The Massachusetts Supreme Judicial Court recently ruled that a law used to charge an Andover man, Michael Robertson, with taking up-skirt photos of women in 2010 did not apply in the case because the women did not have any expectation of privacy in a public place and they were not in a state of undress.The SJC decided that the state law that Robertson was charged with violating in 2010 does not actually make what he did a crime.
In the case, Robertson did not contest that he took up-skirt photos of two women on the Green Line in December 2010, however, he did contest that, because the women were not nude, not partially nude, and were in public, he did not violate state law as written.The court ruled that the law as written only applies to people in private settings when they are nude or partially nude. Because in this case these women were fully clothed, wearing under garments, and in public, the incidents do not fall within the law. The court did say that riders should have protections from peeping toms on the MBTA, but the law as written needs to be changed.
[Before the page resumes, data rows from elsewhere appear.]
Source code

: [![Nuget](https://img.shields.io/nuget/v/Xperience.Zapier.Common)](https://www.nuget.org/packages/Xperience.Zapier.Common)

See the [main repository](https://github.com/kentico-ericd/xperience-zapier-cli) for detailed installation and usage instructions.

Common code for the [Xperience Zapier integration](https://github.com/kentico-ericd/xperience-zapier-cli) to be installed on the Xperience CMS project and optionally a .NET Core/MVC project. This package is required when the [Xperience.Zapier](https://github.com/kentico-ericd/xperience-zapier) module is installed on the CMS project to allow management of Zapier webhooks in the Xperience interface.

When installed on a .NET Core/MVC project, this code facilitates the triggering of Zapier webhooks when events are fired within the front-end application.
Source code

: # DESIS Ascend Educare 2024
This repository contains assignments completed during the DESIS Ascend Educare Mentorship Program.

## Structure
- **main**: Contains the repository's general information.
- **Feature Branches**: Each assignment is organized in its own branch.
“We conclude that the law, as written, as the defendant suggests, is concerned with proscribing Peeping Tom voyeurism of people who are completely or partially undressed and, in particular, such voyeurism enhanced by electronic devices. The law does not apply to photographing, videotaping, or electronically surveying persons who are fully clothed and, in particular, does not reach the type of up-skirting that the defendant is charged with attempting to accomplish on the MBTA,” read the SJC’s decision. Because the MBTA is a public transit system operating in a public place and uses cameras, the two victims here were not in a place and circumstance where they reasonably would or could have had an expectation of privacy.
Many may believe this decision is outrageous and nonsensical. Generally, it is clearly accepted that a woman riding on public transportation has a reasonable expectation of privacy in not having a stranger secretly take photographs up her skirt. The SJC agreed but decided that the “proposition is eminently reasonable, but the law in its current form does not address it.”
It is clear here that the Commonwealth tried to use an old statute to reach this new kind of conduct, which has increased with the proliferation of cellphones. However, you can’t take an old statute and twist it and make it try to fit new conduct.” Behavior cannot be punished as a crime if there are no laws that make that behavior a crime.This is a very clear indication that an updated, all encompassing law is needed as soon as possible.